‘Lesson learned’: Karen Bass says comments praising Fidel Castro ‘something I would not say again’ amid VP speculation

Rep. Karen Bass is walking back comments from four years ago praising Cuban dictator Fidel Castro now that she is being considered as a potential vice presidential pick for Joe Biden.

In a statement following Castro’s death in 2016, Bass referred to him as “Comandante en Jefe” or commander in chief in Spanish.

A Politico report that mentioned the statement sparked outrage among the Cuban American community, especially in South Florida.

“I have talked to my colleagues in the House about that, and it’s certainly something that I would not say again,” Bass said during an interview on MSNBC Sunday. “I have always supported the Cuban people, and the relationship that Barack Obama and Biden had in their administration in terms of opening up relations.”

Bass, a Democrat, is reportedly one of several minority women being vetted as a potential running mate for Biden, the party’s presumptive nominee for president.
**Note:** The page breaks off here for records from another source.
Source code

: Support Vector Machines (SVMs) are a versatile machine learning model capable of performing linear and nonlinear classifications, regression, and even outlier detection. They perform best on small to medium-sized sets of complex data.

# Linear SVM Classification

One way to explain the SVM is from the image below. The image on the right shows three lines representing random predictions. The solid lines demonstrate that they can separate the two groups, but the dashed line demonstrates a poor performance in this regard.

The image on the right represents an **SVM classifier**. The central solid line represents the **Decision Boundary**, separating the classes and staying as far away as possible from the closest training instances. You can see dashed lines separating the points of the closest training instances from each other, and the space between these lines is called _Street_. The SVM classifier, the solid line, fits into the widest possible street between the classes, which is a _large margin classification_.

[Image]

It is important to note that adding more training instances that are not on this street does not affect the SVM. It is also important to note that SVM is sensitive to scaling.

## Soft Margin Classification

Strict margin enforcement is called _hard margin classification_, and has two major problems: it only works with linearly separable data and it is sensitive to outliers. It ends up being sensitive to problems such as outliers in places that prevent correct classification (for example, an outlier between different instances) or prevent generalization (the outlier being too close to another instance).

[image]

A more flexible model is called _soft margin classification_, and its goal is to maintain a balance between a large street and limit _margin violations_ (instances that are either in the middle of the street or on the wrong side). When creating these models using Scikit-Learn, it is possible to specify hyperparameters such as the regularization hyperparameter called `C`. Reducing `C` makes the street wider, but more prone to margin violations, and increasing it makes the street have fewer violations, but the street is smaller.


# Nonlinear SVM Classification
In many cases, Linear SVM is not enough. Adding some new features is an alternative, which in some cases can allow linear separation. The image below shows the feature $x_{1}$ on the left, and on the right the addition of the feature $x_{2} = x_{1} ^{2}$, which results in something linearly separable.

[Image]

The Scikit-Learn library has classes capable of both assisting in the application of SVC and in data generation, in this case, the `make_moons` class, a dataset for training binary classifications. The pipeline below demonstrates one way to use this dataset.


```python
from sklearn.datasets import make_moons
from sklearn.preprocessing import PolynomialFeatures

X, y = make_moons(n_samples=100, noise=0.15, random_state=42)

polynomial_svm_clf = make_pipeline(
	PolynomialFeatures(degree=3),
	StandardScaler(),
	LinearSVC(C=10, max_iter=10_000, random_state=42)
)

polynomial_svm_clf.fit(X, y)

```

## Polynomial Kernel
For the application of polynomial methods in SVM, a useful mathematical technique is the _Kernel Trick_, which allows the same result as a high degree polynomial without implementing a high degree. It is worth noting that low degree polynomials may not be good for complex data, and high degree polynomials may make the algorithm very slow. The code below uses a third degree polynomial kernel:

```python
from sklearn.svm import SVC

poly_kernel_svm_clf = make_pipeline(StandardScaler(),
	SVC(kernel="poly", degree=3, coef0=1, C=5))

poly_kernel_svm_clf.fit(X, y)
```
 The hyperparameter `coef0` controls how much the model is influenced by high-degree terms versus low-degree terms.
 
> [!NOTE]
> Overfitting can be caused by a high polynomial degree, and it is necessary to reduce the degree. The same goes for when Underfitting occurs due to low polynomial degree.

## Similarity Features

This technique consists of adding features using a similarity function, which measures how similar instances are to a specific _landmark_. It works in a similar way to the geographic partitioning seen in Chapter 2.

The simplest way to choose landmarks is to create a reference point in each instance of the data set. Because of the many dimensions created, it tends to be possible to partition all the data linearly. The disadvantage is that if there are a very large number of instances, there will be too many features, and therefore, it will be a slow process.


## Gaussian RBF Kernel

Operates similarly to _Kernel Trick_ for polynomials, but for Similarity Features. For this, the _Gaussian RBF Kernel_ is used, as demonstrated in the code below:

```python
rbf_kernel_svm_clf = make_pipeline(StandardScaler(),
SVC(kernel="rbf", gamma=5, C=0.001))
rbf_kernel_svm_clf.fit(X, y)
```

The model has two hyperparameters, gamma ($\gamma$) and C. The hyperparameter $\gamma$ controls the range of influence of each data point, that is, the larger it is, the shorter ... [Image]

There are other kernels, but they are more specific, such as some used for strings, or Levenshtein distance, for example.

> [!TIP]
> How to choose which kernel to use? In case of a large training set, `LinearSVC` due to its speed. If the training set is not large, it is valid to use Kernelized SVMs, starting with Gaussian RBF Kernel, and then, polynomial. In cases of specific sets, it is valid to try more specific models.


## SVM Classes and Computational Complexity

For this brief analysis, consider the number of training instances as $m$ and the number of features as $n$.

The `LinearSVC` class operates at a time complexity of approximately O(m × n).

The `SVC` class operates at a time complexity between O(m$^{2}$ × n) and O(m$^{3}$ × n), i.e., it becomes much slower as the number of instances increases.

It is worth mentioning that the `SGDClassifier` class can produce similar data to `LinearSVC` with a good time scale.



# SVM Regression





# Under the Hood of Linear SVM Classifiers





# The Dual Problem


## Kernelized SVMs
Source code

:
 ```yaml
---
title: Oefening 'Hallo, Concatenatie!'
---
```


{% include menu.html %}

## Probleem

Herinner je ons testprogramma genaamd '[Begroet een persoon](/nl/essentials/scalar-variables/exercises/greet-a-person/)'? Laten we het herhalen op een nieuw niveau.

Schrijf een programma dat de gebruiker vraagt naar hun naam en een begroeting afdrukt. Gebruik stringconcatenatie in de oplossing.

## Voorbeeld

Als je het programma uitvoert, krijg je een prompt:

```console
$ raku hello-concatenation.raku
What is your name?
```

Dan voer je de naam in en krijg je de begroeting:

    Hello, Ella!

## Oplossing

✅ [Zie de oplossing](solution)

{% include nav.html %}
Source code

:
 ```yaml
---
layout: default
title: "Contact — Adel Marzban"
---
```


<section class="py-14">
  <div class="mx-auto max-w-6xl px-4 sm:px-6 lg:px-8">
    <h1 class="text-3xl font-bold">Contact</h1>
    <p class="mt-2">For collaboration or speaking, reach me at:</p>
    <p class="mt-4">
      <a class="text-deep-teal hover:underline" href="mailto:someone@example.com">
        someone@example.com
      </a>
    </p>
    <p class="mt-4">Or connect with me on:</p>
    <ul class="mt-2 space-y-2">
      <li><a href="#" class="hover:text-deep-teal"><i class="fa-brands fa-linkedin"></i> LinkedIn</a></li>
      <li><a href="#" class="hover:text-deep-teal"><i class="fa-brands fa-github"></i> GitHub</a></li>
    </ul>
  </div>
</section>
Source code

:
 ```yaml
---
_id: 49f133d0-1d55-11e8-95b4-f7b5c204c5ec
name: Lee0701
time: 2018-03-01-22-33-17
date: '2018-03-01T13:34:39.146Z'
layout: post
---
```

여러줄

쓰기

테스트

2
Biden has promised to pick a woman of color as his vice president.

Bass has criticized the branding behind the Black Lives Matter movement, whose co-founder described herself as a “trained Marxist,” and disavowed calls from more liberal members to defund the police.

“I told some friends that’s probably one of the worst slogans ever,” Bass said last month. “Police officers are the first ones to say r are law enforcement officers. They’re not social workers. What we have done in our country is, we have not invested in health, social, and economic problems in communities. We leave the police to pick up the pieces.”

President Trump has attempted to paint Biden as beholden to the far-left wing of the Democratic Party and suggested he is scheming with former primary opponent Sen. Bernie Sanders, a self-described socialist.

Sanders was hit with similar criticism from the Cuban American community after he offered similar praise of Castro during an interview with 60 Minutes earlier this year.

“But you know, it’s unfair to simply say everything is bad,” Sanders said. “When Fidel Castro came to office, you know what he did? He had a massive literacy program. Is that a bad thing? Even though Fidel Castro did it?”

This week, Bass called Castro’s time in power over Cuba “very troubling.”

“I happen to believe that sometimes the best way to change a regime is through having relations versus not,” she said. “For a country that is 90 miles away, for a policy that we’ve had decades [and] hasn’t worked, I think opening up relationships is the best way to go … But I certainly understand the sensitivity and, to me saying that, the understanding that the translation in Spanish communicated something completely different. Lesson learned.”